History
Theodore Judah, who plotted the Central Pacific's route over the Sierra and for whom Mt. Judah was named, thought it was only the mountains that needed conquering as the Central Pacific headed east to meet up with the Union Pacific. He was wrong. The climate needed taming too.
Snowfall on Donner Summit averages 35 feet a year and in extreme years 60 feet can fall. You don't just push that much snow away - although that was the first solution.
Even as they began building over the Summit the directors of the CPRR saw the problem and they began experimenting with snowsheds so trains could continue to run even in heavy snows. Ultimately more than 40 miles of sheds would be built to shelter the trains, at a huge cost.
Solving one problem brought others. Snowsheds were extreme fire dangers because they sheltered spark spewing locomotives. Lookouts, line walkers, and fire trains were maintained to watch and fight fires. An army of snow shovelers worked winters to keep the sheds from collapsing.
The sheds also caused problems for travelers:
"The average passenger journeyed over the Sierras usually utters a deep sigh of relief when his train emerges from the snowsheds. They have formed one bleak, uninteresting section of the journey, relieved only by a monotonous succession of tantalizing glimpses of striking scenery through the breaks and cracks in a dead wall of grimy timbers. The cars have filled with suffocating smoke and life has been made miserable for a time." - San Francisco Call October 15, 1905.
Some of the most beautiful scenery in the world to be seen from a train window, and along the Sierra Summit, was hidden.

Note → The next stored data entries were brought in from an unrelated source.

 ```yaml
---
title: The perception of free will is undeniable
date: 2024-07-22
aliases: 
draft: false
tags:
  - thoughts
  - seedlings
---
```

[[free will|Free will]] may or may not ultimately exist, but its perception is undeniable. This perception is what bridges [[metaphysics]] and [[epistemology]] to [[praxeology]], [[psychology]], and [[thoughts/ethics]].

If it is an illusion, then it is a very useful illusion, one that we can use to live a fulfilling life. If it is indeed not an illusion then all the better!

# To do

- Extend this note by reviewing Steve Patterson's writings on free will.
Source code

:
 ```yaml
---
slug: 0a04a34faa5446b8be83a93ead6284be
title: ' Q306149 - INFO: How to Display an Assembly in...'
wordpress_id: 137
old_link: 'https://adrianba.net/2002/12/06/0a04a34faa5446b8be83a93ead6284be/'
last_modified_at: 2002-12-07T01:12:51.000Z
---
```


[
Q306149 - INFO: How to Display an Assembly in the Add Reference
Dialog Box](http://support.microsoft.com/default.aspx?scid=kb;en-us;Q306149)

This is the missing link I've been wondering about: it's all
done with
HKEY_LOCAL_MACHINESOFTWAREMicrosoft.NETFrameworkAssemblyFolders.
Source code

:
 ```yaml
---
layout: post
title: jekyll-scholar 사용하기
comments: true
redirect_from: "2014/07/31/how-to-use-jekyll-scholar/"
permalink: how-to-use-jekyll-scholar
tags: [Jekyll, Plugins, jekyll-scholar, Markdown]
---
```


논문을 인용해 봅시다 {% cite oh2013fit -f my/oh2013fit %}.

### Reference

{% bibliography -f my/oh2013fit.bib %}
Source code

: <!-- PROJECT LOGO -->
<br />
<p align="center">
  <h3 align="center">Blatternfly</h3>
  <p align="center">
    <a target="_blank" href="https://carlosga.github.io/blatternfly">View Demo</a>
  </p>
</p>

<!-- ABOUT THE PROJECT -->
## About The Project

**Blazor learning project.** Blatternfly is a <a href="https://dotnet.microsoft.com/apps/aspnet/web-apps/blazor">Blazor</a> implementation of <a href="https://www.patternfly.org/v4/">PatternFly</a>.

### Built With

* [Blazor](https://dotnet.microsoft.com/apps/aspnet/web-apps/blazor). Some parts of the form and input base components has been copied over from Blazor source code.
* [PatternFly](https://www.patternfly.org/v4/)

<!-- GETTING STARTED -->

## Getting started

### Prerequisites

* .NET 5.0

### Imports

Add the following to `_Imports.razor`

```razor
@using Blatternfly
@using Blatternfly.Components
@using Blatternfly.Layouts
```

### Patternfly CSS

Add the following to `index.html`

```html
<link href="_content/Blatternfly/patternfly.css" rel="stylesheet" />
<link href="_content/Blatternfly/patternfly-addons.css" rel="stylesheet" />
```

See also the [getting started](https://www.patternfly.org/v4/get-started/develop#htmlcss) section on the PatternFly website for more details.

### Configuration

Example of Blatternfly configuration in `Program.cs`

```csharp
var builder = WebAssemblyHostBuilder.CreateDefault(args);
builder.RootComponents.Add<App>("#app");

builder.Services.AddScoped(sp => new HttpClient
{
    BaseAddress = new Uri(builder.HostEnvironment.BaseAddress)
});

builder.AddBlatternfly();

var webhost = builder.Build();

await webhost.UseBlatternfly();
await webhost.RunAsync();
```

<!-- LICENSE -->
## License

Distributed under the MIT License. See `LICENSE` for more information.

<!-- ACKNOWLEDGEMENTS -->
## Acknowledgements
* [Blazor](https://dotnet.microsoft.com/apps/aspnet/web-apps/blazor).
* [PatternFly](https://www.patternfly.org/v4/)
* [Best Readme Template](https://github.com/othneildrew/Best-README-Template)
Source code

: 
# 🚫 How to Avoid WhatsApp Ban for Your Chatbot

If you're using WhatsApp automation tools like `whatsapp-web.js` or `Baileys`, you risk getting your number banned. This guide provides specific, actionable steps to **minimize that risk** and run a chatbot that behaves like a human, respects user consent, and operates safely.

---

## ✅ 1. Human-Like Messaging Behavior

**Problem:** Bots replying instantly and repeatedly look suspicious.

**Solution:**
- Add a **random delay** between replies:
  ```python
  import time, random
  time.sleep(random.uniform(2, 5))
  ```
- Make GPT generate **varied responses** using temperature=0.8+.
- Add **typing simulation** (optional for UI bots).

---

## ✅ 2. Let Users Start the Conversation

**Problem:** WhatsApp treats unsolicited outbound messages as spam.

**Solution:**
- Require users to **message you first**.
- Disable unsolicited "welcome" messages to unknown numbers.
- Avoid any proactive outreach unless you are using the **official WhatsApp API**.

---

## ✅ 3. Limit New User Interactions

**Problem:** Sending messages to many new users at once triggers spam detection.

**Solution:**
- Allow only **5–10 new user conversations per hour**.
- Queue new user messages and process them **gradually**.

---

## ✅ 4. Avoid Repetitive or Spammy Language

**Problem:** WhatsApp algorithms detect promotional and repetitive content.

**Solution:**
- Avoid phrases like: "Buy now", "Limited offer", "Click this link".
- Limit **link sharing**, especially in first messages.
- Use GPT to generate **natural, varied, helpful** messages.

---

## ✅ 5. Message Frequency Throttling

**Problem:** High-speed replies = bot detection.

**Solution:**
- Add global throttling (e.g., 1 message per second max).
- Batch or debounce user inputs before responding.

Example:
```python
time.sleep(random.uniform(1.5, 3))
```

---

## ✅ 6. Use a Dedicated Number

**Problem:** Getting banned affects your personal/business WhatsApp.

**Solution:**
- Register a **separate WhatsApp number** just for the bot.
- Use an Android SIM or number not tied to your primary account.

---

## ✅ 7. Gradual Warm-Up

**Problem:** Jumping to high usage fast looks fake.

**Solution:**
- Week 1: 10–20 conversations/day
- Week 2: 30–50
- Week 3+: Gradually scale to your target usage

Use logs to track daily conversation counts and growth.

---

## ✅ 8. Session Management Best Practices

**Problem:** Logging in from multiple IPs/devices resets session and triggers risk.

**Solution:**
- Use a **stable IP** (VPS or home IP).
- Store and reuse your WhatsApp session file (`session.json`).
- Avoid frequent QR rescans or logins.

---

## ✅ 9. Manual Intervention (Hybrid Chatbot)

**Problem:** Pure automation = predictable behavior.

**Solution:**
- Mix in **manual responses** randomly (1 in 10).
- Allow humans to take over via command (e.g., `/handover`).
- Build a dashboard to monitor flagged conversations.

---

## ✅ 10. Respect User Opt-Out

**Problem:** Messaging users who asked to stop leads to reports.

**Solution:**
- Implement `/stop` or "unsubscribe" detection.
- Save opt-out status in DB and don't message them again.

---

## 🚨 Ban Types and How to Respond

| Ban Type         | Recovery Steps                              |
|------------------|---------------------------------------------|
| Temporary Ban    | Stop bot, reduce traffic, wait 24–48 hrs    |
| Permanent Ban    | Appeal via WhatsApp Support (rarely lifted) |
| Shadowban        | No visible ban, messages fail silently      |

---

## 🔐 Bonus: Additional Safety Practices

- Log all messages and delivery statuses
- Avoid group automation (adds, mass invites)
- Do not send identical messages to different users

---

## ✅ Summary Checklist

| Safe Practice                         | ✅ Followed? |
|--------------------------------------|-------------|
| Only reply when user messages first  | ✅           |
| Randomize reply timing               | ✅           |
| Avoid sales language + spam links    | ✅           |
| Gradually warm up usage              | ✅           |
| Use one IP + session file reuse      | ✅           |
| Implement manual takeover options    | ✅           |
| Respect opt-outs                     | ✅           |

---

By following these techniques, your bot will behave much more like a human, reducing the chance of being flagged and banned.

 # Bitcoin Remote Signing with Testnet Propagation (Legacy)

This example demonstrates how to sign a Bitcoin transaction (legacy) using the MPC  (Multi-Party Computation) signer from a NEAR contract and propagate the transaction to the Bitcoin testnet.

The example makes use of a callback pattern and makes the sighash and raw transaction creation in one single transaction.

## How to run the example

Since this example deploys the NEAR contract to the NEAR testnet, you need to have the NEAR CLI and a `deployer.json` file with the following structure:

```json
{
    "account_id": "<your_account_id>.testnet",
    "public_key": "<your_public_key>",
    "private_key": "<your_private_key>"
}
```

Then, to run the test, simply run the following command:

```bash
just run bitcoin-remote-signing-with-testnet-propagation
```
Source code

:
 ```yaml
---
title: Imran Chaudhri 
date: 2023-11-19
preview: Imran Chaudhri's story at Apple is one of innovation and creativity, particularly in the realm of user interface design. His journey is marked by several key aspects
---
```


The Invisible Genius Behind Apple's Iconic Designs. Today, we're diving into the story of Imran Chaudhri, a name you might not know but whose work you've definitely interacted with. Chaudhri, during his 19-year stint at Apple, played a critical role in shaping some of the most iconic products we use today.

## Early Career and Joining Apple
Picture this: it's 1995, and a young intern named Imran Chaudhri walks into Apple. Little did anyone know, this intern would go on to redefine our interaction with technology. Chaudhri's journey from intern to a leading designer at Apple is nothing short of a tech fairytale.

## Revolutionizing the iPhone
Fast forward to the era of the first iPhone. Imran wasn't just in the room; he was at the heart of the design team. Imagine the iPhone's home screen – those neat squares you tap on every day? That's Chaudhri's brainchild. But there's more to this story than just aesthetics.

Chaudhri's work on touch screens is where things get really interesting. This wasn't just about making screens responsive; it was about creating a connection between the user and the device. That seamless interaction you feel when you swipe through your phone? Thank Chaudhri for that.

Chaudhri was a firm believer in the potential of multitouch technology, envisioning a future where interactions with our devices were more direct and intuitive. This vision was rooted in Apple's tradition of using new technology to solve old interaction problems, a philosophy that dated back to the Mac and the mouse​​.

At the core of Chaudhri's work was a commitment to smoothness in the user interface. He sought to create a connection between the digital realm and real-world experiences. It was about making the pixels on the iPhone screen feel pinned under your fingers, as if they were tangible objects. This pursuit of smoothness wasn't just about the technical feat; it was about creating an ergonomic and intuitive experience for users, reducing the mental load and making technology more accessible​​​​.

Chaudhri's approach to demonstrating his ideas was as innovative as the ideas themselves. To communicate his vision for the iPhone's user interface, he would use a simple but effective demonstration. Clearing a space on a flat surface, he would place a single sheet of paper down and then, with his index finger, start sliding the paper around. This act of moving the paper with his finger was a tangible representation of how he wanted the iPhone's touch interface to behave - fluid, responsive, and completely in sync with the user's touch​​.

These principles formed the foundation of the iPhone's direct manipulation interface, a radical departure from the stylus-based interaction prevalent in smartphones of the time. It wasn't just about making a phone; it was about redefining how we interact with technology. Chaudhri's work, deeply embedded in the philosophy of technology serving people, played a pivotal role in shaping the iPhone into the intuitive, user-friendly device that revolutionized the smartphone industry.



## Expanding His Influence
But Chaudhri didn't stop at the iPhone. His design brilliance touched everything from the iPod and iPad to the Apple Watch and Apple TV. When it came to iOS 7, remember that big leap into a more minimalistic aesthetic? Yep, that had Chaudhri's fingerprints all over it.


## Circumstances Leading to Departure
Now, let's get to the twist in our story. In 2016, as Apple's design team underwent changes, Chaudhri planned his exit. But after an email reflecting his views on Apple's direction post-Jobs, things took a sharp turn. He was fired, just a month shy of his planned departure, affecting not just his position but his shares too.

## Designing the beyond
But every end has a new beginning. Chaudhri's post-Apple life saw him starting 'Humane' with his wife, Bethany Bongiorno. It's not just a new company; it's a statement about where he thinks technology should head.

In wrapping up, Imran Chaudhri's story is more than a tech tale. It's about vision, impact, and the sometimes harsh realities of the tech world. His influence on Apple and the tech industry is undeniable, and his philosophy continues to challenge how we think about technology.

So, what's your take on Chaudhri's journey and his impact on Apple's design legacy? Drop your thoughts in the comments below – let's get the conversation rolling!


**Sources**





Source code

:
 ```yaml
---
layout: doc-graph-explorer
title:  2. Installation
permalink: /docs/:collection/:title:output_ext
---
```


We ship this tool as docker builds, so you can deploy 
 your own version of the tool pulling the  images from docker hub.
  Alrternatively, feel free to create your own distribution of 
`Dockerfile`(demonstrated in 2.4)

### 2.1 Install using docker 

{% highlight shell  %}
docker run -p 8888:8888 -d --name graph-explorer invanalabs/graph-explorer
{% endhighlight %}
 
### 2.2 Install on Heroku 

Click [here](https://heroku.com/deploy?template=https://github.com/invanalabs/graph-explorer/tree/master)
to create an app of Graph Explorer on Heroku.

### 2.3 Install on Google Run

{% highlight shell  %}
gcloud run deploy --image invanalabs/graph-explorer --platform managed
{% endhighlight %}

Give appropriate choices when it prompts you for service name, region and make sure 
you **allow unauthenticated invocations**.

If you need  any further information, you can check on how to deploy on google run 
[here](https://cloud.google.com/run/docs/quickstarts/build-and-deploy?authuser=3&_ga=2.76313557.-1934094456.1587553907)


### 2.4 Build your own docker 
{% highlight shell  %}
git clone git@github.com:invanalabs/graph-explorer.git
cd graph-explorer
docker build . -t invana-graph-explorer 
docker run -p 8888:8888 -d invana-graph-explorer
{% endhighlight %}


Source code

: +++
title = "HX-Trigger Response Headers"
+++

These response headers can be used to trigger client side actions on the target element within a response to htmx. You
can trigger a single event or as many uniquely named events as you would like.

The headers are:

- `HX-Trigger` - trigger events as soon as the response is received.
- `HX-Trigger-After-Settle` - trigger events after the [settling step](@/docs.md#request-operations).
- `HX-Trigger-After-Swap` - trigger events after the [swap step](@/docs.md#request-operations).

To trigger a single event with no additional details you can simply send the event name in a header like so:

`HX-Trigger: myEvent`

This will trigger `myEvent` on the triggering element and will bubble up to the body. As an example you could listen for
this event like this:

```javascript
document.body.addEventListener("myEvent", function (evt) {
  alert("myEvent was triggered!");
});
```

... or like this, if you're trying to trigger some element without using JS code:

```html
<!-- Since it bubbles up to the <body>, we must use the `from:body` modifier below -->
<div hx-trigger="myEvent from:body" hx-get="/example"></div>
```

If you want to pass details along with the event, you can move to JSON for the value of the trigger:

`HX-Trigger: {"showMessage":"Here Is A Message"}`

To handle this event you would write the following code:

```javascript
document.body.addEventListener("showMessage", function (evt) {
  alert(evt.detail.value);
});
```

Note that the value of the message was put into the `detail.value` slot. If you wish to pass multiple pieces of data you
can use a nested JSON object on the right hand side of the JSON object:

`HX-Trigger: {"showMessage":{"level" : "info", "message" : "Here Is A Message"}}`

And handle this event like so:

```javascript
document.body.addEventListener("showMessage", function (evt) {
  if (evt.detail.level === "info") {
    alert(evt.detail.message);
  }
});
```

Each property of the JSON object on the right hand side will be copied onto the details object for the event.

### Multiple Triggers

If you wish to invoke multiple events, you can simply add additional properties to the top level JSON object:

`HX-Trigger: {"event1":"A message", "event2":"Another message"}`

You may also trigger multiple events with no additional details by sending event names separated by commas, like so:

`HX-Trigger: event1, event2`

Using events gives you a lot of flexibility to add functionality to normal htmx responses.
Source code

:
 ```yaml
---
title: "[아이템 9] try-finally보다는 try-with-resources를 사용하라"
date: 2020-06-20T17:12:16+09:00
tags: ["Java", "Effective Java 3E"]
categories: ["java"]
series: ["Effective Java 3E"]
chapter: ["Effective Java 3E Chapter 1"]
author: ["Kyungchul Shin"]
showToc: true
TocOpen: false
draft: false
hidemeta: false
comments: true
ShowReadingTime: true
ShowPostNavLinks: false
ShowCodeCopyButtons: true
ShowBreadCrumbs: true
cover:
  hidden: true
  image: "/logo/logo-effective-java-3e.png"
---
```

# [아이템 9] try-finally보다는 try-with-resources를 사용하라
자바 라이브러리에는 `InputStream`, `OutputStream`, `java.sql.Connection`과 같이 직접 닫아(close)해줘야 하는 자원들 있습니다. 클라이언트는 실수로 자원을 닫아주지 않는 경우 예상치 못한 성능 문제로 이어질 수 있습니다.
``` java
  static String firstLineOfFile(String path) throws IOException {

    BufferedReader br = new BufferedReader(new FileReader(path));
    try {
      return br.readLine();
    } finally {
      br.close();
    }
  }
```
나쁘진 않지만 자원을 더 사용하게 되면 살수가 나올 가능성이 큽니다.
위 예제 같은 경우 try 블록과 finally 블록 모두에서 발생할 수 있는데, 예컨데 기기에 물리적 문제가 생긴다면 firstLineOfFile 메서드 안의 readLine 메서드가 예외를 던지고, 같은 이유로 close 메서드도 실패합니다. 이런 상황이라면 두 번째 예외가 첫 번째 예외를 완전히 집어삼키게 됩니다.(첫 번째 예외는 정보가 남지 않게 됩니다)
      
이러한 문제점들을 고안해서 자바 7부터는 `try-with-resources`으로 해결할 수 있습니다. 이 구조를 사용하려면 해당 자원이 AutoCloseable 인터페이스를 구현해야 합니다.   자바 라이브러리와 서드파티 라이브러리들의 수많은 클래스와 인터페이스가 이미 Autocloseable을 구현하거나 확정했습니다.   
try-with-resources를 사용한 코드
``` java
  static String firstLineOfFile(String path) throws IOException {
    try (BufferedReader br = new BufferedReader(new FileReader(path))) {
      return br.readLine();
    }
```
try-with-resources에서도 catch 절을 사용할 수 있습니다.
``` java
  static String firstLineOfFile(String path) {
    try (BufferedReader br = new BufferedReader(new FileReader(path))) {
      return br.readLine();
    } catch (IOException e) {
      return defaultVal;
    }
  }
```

Pictured here: snowsheds on Donner Summit and under construction. Snowsheds often ran right up to buildings. Here The Summit Hotel is seen through a snowshed. Bottom, Snowsheds at Cisco.
A Good Story
With improvements in snow removal miles of snow sheds have been removed and those that remain are constructed of fire proof concrete. The fire lookouts and snow shovelers are gone as is the danger of snowshed collapse. One legacy remains. Many houses built in the 1940's on Donner Summit were built of old now shed timbers. They are strong and solid. One owner remembers her mother sanding the insides of the house for years to remove the "patina" that had developed on the timbers from their days as snow sheds. The interior is now gorgeous.